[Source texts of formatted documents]
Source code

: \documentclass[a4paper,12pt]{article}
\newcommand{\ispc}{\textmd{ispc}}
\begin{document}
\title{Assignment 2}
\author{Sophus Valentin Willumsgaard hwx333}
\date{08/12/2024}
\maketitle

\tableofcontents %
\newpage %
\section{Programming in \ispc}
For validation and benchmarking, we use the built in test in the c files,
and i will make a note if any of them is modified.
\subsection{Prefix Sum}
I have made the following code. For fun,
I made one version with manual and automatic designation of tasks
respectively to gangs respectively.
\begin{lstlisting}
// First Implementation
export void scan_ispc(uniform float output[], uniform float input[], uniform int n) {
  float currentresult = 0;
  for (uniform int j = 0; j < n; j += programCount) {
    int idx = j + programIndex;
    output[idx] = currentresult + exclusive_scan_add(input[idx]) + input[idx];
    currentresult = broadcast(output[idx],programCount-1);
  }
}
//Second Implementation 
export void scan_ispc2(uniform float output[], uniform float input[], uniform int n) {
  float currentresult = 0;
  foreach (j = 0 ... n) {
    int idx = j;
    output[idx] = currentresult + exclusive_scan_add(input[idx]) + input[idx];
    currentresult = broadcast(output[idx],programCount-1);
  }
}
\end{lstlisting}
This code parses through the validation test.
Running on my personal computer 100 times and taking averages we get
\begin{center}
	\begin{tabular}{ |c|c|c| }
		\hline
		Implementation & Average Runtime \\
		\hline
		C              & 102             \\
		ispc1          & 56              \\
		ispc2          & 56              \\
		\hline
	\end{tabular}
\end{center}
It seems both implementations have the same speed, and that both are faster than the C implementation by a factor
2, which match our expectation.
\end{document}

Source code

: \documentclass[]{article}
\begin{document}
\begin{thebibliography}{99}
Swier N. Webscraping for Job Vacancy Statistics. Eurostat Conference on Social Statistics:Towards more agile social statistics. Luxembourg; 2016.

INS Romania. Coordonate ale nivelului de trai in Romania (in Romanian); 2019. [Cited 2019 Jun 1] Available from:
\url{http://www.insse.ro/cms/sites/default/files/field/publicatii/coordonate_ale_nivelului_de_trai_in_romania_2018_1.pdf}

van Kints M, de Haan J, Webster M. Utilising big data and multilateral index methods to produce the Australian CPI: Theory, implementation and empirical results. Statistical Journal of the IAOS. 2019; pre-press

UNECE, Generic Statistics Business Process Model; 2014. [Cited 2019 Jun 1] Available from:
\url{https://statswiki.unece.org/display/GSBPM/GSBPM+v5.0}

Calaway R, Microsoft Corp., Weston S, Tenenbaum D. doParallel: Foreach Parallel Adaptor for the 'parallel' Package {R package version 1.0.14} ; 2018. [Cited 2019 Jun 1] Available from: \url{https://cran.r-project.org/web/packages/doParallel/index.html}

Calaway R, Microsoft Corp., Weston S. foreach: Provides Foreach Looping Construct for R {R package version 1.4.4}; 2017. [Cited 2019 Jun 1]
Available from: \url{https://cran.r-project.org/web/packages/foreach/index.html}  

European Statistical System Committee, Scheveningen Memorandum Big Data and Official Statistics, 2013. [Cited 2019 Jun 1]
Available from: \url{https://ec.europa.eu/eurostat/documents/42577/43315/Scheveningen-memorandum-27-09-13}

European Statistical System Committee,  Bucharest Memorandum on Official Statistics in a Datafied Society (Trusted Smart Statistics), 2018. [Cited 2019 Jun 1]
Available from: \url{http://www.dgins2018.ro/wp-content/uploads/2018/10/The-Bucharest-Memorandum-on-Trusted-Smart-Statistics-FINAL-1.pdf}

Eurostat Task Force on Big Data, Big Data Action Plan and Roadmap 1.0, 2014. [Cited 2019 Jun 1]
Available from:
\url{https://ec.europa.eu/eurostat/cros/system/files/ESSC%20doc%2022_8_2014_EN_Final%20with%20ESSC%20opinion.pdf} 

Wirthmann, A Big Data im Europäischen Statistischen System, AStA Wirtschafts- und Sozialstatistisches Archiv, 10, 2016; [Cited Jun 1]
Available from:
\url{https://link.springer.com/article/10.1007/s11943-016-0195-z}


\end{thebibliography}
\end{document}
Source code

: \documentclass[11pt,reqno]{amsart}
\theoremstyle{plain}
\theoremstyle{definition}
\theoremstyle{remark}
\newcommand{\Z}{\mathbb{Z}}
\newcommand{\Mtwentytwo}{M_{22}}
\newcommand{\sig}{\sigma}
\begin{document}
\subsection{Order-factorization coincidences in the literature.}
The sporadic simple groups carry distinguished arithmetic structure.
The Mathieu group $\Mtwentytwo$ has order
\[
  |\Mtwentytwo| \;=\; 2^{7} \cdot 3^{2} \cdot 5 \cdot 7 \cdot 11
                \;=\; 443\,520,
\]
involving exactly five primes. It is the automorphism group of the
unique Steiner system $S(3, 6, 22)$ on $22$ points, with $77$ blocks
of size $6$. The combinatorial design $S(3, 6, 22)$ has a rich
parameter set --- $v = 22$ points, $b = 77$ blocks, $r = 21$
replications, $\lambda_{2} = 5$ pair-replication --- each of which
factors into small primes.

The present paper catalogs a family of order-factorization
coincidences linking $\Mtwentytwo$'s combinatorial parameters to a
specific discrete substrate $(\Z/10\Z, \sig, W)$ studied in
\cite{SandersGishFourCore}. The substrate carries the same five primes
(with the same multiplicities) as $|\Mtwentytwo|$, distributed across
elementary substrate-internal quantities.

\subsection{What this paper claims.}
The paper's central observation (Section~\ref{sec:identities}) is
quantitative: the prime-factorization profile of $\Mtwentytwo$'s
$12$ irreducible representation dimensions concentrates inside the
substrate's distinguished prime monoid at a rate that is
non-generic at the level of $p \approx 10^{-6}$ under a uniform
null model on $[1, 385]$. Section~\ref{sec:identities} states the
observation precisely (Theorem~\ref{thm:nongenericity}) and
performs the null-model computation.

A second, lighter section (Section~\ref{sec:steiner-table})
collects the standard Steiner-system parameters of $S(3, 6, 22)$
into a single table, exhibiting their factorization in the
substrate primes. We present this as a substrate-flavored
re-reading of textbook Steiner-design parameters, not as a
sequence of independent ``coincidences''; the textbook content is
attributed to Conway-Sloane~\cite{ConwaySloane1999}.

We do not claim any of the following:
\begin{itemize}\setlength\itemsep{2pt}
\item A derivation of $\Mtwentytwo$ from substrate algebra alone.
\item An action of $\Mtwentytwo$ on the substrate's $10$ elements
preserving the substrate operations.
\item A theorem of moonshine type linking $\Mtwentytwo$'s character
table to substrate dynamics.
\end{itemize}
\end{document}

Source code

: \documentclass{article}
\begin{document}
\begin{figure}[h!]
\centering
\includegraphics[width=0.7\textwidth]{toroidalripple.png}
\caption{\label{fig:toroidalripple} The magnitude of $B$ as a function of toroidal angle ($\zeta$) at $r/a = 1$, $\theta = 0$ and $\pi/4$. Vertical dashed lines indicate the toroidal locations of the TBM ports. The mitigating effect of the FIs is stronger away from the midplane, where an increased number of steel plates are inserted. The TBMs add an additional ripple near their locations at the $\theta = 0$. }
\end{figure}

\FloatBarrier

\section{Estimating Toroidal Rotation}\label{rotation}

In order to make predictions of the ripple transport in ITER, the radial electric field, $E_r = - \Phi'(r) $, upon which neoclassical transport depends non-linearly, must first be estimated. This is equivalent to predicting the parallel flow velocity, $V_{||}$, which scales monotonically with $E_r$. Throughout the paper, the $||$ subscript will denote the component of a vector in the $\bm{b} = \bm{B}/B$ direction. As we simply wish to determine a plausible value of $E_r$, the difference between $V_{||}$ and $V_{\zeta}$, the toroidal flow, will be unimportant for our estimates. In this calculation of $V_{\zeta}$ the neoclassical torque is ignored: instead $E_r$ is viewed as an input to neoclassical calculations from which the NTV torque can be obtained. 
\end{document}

--

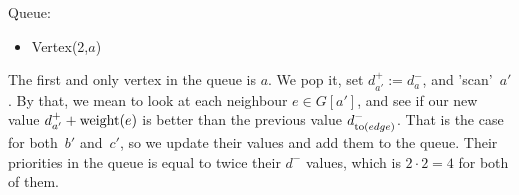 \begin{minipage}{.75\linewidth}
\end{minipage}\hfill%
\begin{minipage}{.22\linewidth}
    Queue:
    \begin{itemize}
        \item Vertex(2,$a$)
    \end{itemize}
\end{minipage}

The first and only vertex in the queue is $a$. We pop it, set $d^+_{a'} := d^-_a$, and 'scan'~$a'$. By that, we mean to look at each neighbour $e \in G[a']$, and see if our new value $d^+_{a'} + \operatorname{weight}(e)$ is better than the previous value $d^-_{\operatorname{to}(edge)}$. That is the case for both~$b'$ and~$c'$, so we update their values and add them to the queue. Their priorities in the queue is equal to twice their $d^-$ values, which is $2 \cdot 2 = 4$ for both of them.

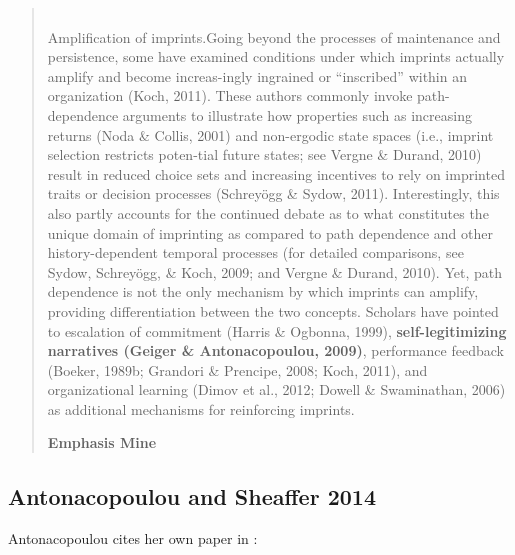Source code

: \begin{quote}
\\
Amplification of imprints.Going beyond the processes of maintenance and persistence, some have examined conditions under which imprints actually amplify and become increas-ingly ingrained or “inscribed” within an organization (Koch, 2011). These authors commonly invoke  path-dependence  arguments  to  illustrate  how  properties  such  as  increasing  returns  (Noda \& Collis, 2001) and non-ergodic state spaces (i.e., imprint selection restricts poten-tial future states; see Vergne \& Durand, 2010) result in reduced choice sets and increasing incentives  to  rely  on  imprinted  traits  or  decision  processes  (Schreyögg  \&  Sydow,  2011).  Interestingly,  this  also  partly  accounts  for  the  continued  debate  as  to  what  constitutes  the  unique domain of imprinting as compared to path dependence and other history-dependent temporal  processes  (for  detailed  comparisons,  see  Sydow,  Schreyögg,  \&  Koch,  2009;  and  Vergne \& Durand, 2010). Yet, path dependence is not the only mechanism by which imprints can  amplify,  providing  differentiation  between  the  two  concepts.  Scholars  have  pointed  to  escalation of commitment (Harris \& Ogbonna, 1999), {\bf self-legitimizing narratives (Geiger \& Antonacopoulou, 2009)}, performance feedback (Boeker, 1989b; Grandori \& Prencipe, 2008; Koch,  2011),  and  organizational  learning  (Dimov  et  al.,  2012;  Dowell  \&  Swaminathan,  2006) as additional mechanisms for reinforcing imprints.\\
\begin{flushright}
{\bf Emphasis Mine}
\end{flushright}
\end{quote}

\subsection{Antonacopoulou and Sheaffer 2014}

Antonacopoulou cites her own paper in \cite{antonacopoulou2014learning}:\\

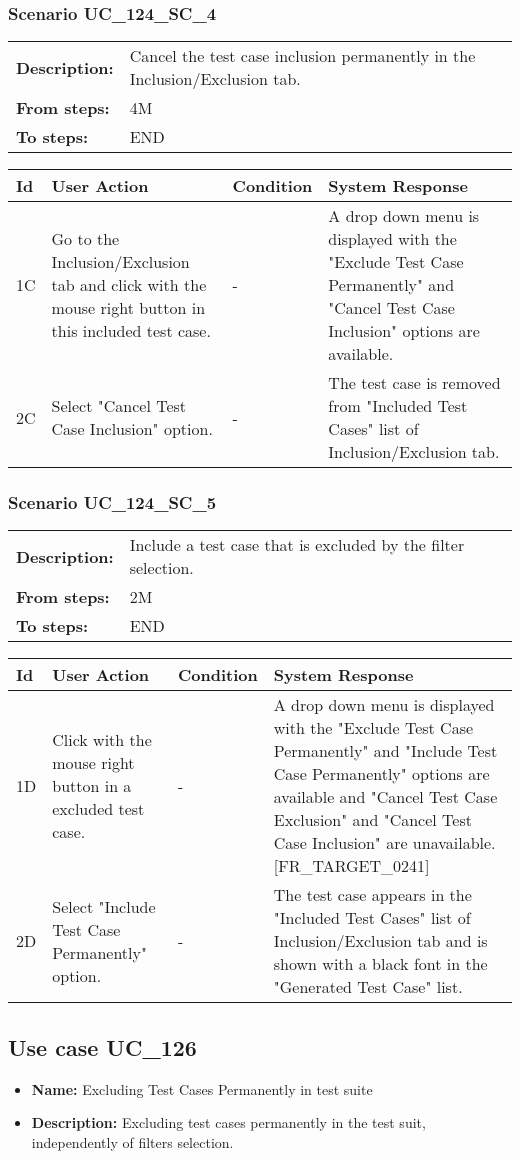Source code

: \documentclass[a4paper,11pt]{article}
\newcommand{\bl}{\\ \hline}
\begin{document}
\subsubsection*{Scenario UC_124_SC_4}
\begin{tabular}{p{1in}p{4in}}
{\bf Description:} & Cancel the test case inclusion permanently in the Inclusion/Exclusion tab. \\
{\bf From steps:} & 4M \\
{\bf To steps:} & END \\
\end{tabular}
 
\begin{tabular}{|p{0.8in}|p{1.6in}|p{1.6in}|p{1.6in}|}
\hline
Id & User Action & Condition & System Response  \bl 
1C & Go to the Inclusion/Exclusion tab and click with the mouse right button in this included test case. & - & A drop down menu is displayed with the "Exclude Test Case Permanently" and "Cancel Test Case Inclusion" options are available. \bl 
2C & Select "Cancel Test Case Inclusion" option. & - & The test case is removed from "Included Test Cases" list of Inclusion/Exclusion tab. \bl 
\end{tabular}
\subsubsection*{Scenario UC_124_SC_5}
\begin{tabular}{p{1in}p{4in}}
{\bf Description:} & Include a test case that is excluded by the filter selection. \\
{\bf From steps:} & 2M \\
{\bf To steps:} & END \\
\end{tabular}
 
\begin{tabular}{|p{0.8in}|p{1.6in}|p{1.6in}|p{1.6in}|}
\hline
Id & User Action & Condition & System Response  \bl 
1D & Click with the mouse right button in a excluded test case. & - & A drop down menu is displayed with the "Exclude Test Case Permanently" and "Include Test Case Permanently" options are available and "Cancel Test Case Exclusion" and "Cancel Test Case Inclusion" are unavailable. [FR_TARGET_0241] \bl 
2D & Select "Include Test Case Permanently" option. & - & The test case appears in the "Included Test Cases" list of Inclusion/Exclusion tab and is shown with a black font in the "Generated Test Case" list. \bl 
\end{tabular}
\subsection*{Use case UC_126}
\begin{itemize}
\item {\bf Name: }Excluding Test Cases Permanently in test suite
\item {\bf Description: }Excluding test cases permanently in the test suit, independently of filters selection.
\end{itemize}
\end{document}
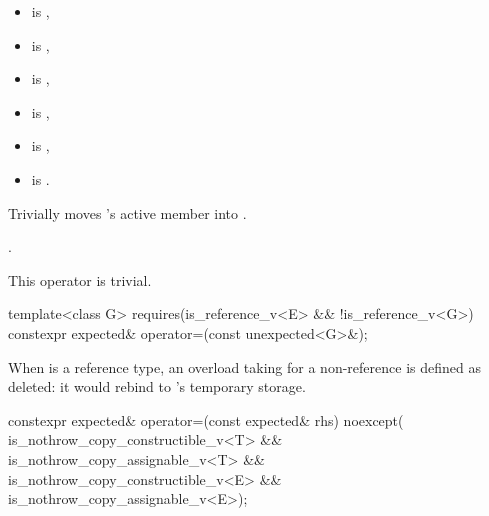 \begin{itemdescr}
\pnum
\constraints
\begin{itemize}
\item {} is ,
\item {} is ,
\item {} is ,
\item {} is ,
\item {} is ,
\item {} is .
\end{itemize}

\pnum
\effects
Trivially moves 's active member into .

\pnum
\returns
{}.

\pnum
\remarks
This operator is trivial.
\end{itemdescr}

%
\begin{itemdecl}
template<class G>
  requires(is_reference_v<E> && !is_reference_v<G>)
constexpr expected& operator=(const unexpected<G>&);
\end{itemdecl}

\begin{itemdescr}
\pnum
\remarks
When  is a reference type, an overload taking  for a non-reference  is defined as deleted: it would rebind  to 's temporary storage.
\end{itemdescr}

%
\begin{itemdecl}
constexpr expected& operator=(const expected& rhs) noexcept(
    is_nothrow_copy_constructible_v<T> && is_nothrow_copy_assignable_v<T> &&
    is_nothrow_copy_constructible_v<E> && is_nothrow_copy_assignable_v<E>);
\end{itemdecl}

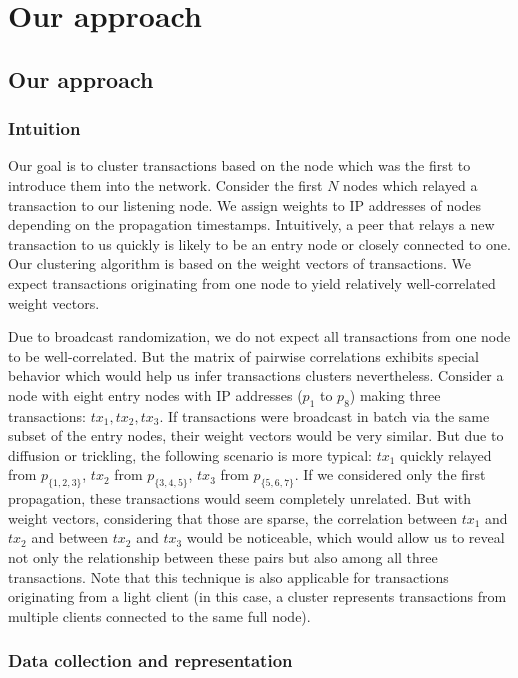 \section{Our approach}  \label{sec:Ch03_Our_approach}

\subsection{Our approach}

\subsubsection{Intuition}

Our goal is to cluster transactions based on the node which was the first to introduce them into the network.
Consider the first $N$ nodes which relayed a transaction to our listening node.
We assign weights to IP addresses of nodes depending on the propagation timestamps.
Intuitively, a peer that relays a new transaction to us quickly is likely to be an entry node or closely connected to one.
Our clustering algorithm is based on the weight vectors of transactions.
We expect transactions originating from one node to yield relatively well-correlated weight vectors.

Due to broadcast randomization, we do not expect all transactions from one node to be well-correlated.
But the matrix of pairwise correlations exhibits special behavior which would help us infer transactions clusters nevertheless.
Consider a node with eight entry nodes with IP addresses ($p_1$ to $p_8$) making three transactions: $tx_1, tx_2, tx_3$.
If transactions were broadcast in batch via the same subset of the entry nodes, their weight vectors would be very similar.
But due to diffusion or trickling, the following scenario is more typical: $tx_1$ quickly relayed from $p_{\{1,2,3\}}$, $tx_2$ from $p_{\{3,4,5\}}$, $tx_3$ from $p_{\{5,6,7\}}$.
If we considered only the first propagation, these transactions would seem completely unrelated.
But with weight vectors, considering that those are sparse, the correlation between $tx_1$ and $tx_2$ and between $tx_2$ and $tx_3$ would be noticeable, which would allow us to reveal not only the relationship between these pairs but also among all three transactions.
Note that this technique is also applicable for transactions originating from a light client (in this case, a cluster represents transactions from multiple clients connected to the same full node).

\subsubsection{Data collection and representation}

--

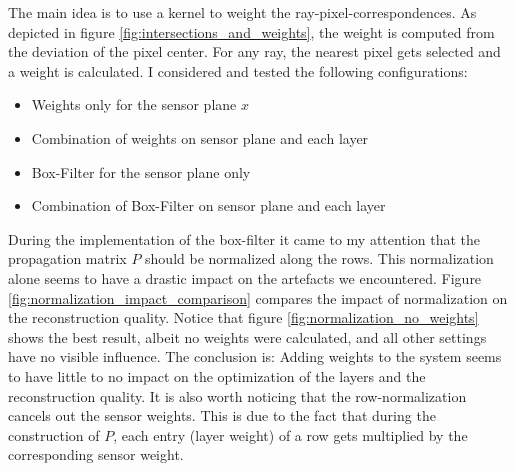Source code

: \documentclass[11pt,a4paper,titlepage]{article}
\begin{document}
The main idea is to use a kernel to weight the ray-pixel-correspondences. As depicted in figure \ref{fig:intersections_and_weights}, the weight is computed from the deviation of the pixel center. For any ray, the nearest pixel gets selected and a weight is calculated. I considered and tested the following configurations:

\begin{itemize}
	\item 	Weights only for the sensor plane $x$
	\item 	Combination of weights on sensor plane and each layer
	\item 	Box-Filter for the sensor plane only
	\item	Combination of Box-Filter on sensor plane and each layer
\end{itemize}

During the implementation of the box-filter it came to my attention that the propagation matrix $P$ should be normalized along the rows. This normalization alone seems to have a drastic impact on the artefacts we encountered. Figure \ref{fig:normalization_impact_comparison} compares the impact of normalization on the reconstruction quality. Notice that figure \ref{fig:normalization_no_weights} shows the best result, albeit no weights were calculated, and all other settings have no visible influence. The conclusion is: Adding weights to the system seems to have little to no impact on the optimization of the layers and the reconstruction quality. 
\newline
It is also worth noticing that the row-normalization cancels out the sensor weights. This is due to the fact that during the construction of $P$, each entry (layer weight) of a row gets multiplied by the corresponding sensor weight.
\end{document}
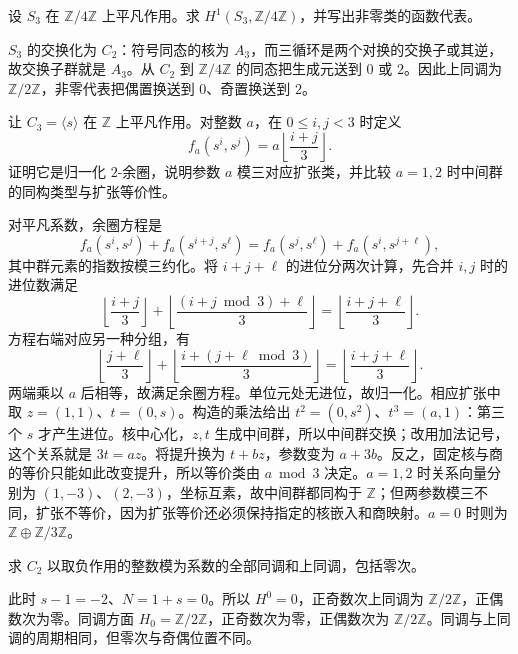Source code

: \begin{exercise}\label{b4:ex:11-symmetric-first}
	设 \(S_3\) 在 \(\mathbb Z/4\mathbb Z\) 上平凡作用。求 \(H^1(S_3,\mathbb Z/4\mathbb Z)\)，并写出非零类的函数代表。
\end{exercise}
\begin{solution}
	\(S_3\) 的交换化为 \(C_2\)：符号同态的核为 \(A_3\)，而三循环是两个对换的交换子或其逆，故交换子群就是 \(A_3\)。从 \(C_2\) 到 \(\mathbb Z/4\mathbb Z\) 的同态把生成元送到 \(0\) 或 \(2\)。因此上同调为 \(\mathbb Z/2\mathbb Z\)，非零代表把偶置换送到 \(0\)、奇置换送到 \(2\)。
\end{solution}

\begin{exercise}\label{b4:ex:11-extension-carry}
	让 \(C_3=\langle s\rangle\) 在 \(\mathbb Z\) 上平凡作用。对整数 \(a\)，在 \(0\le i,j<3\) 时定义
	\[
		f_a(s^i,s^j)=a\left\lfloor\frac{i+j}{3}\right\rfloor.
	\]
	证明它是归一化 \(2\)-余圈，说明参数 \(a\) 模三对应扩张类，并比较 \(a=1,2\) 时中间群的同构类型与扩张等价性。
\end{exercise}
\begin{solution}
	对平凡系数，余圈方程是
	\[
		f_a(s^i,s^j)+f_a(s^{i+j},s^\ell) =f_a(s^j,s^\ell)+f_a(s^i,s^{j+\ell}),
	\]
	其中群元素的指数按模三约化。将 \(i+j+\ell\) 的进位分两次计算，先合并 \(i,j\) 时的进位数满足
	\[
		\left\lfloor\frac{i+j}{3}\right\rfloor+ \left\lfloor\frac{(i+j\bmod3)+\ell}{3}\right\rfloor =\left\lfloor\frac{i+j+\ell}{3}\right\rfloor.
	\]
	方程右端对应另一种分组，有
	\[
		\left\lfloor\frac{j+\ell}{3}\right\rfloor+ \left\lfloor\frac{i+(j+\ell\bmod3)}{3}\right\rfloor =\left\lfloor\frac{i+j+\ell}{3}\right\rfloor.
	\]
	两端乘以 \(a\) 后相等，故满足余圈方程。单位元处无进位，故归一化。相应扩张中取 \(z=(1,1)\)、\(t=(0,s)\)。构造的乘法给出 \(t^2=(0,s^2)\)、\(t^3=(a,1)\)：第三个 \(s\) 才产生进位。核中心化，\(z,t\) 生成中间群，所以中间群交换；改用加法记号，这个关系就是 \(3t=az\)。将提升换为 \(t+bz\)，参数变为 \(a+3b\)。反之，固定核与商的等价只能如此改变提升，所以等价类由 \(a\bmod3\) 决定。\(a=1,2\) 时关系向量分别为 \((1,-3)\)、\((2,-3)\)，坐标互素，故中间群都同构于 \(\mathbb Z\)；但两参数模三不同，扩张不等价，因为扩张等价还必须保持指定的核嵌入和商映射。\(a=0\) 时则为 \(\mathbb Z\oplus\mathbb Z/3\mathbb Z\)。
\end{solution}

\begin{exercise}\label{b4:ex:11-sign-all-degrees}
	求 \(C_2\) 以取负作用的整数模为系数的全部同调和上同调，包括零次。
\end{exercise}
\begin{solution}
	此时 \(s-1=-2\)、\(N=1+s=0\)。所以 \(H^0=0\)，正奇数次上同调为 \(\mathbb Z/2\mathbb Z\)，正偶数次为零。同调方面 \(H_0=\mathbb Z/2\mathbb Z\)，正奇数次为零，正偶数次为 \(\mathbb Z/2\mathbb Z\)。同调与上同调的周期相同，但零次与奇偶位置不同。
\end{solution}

* [Work required] Using the records above, gather all lines where the string "into" is present.

* [Exercise result]
factors into small primes.
into a single table, exhibiting their factorization in the
Trivially moves 's active member into .
Our goal is to cluster transactions based on the node which was the first to introduce them into the network.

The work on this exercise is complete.